Even years after Fallacies Of Distributed Computing were set, application still assumes that they have unlimited bandwidth provided by the fabric. Applications such as Hadoop, map-reduce, VMotion etc. are few examples that make such assumptions leading to problems like TCP Incast , Congestion due to Elephant and Mice and micro-burst in the network.
Fabric provides various tools like QCN, PFC, DCTCP, WRED, ECMP, switch-buffer etc. Yes, so many and many more are not covered here.
Do any or combination of few solve the problem of congestion ?. Not Really. But combination of few can handle the problem better.
QCN, DCTCP, WRED informs the source about the congestion in the network thro' explicit or implicit control message. QCN and DCTCP generate explicit control message thro' QCN feedback and ECN respectively while WRED informs source implicitly by dropping a random packet from the source for it to figure out congestion in the network. In all cases, source cuts down it's sending rate there by reducing the congestion in the network. These mechanism work only for Elephant flows as they live longer in the network. Latency sensitive Mice lives only for short time to react to these messages.
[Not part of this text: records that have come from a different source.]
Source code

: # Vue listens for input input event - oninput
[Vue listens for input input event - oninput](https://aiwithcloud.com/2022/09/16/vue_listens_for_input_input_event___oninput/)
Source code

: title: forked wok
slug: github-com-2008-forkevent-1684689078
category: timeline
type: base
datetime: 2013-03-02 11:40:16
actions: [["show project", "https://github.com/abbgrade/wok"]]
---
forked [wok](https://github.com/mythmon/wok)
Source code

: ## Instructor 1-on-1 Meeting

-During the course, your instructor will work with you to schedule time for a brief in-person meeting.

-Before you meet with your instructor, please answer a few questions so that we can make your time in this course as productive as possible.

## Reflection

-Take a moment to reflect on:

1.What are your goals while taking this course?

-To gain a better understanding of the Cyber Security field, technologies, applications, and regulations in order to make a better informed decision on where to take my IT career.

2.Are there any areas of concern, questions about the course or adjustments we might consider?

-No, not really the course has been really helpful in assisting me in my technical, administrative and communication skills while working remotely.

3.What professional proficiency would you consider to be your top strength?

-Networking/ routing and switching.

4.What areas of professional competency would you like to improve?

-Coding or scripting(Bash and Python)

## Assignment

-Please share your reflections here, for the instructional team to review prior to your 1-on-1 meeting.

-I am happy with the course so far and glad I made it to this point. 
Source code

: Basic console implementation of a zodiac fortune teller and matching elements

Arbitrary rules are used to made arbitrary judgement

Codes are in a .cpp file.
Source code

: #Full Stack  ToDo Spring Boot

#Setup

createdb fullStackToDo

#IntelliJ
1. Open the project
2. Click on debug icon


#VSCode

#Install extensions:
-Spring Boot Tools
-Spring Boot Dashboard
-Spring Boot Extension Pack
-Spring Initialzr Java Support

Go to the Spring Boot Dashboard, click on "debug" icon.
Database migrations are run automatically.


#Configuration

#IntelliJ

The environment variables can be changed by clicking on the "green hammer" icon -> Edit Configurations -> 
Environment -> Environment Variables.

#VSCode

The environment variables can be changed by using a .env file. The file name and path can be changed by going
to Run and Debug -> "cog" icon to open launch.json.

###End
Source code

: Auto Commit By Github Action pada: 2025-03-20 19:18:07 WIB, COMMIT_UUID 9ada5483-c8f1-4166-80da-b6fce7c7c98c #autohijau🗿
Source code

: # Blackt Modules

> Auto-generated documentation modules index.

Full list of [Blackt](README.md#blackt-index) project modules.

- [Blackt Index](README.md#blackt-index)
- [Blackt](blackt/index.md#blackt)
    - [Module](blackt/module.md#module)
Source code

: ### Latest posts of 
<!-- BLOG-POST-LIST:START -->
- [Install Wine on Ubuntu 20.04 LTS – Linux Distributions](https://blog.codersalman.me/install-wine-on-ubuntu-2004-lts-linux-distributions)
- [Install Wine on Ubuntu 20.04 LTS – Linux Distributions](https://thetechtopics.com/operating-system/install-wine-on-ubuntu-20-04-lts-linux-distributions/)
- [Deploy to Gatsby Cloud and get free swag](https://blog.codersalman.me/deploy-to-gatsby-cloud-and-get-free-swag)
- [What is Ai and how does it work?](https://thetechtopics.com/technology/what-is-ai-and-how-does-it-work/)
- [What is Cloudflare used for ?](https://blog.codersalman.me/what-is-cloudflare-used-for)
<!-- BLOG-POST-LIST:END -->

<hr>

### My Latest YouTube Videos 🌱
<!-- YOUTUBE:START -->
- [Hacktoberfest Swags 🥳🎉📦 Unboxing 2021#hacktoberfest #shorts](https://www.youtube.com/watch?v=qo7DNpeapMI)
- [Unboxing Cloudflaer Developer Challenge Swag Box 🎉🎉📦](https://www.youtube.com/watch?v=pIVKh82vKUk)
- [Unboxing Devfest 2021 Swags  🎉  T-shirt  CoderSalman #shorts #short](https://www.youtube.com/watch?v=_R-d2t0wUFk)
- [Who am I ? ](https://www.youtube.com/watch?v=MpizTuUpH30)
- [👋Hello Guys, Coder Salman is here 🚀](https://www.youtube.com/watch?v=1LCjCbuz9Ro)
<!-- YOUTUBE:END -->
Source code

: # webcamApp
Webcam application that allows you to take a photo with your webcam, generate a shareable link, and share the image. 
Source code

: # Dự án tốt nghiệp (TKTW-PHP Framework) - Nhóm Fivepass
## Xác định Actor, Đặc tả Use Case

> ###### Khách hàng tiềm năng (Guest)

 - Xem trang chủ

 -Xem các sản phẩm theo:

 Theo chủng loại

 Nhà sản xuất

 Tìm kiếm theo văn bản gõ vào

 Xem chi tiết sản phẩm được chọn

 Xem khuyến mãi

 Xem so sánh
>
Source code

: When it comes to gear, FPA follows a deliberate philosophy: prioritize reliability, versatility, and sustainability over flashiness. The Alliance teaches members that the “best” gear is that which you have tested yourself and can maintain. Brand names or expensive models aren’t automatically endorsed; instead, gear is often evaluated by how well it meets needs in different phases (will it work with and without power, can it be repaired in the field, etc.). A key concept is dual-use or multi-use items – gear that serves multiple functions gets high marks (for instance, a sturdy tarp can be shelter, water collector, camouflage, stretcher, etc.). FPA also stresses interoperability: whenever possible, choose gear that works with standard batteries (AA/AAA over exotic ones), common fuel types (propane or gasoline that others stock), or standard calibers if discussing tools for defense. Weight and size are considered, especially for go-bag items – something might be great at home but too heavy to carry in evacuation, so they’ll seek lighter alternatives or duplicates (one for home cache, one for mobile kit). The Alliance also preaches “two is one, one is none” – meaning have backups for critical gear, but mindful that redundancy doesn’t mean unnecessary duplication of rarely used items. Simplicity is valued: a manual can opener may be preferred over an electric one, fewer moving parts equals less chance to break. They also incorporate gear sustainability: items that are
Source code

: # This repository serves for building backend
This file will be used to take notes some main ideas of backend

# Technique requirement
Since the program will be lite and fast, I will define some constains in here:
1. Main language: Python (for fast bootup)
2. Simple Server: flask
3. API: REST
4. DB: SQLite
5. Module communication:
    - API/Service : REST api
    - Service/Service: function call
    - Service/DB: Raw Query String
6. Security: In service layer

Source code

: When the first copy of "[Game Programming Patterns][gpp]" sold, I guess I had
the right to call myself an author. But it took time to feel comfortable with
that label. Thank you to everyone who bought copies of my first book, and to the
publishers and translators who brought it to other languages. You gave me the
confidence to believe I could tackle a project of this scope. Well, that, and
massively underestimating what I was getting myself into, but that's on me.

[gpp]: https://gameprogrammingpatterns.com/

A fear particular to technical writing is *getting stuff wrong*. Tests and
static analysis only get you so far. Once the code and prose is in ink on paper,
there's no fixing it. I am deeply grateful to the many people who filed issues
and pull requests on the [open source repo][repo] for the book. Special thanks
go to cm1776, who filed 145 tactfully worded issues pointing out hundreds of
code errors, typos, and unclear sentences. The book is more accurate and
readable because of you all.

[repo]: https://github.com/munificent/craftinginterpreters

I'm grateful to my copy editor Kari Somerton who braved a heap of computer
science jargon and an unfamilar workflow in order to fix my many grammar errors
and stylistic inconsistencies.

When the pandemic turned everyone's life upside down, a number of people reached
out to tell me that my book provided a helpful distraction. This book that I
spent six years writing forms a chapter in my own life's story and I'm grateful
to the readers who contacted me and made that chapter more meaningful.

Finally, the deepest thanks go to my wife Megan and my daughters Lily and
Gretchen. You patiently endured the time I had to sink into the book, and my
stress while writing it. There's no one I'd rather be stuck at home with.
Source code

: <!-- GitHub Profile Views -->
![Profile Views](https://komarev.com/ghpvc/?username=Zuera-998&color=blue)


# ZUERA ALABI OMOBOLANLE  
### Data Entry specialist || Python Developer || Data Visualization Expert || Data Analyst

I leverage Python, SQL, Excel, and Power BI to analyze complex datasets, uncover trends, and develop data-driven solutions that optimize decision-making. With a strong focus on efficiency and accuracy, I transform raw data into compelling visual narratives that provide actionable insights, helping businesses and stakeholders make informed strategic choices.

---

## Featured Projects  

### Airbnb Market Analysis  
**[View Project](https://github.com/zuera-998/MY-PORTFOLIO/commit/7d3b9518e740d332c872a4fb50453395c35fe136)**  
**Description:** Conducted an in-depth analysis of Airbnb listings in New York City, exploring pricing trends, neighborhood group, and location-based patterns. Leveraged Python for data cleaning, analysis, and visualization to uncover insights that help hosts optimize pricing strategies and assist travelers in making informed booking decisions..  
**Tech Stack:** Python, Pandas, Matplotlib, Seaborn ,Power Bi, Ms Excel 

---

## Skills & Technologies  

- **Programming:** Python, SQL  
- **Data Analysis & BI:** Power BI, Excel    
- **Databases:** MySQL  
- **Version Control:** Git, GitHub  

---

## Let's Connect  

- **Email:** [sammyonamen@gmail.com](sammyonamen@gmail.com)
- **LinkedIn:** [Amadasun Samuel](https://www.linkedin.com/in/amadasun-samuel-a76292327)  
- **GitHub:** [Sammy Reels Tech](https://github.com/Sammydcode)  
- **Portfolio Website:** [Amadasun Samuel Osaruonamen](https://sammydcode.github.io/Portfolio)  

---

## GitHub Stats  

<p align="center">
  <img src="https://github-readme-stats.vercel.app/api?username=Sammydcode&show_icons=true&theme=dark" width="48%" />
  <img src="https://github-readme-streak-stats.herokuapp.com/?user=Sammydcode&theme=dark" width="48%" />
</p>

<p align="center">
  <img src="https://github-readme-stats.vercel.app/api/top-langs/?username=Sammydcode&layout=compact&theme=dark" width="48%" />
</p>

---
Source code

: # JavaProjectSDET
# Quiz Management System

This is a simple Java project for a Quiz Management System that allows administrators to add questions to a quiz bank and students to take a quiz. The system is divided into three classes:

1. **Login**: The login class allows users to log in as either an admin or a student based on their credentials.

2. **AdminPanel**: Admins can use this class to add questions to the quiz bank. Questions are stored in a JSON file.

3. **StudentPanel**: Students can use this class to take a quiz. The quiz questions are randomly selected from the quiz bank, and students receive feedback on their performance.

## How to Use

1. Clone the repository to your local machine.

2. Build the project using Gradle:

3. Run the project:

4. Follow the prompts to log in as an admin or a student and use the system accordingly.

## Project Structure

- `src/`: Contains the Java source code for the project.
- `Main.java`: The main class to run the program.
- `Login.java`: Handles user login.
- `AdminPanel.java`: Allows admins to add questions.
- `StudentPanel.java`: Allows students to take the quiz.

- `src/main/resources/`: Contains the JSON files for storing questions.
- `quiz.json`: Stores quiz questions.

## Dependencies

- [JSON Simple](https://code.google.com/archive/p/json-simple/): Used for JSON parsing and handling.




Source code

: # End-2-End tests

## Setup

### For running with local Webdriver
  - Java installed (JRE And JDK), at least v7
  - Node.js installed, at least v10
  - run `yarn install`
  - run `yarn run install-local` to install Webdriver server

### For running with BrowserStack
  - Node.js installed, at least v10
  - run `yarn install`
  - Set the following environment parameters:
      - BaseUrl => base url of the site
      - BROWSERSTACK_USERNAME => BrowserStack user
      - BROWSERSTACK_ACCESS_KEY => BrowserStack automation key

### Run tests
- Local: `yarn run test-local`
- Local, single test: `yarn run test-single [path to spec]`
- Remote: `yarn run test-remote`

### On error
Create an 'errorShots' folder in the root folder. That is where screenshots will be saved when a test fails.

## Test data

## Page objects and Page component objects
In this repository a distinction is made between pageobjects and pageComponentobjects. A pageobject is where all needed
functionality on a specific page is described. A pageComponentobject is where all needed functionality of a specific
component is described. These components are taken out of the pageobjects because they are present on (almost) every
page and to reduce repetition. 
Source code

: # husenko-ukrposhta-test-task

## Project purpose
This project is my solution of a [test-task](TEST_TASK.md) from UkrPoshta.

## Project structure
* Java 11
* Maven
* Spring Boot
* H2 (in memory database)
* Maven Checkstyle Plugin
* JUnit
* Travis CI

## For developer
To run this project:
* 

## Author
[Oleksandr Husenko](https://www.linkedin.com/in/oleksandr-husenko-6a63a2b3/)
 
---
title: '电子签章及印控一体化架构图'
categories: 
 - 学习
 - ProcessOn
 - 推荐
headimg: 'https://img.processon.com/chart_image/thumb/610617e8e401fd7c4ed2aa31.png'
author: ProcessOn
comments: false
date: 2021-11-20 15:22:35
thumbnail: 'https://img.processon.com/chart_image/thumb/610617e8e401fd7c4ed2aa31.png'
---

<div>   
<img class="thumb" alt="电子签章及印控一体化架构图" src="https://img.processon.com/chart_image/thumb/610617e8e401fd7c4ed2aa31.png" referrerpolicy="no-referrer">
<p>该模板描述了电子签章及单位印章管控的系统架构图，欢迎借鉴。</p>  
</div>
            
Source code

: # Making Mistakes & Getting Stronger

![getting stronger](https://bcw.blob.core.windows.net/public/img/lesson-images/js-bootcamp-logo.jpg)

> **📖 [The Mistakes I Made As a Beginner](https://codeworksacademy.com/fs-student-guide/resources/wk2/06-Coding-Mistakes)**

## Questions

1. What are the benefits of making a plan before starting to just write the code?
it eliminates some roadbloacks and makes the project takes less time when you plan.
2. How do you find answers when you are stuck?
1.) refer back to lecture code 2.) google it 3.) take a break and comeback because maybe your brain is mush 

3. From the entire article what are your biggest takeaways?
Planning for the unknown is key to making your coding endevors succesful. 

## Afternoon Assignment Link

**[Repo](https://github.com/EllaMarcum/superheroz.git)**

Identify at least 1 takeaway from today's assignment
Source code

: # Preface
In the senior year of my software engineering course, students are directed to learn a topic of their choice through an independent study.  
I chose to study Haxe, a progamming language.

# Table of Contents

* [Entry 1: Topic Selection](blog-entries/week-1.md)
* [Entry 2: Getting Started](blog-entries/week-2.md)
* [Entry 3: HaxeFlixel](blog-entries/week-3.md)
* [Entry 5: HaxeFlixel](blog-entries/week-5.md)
So, Incast due to Mice like Hadoop are not solved by QCN, DCTCP or WRED. On the other hand, Latency sensitive Mice gets more bandwidth when Elephants cuts down it's sending rate.
PFC is another tool where local node informs immediate neighbor's (nbrs) about the congestion on a queue thro' flow control message (FCM). One receiving FCM, nbrs does following for the COS on which FCM is received.
- Stops sending
- Starts buffering
- Starts sending only after specific period of time
During buffering period, if the nbr starts experiencing congestion, would send an FCM to it's nbr's and so on. In some sense, PFC is hop by hop and takes a while for source to get to know about the congestion in the network for it to cut down the rate.
It should be noted that QCN, DCTCP, WRED informs the source where-as PFC is COS based. This COS based model makes PFC prone to HOL Blocking. An example where application A(Elephant) & B(Mice) generates traffic with same COS. With QCN, DCTCP, WRED, only App-A will get throttled. With PFC, both App-A & App-B gets throttled. In short, PFC is *not* suited for Elephant and Mice.
Unlike TCP, FoCE (or RoCE) do not support re-transmission for lost packets for to make the stack light-weight. Such light-weight protocols expects the fabric to provide loss-less behavior that is realized using PFC.
Switch buffer is another place to look at when it comes to incast and micro-burst. BRCM-T2s smart-buffer performance number looks great for multiple Incast happening on same switch at same point of time. Assuming, a given Incast requests 4KB from each of say 25 servers.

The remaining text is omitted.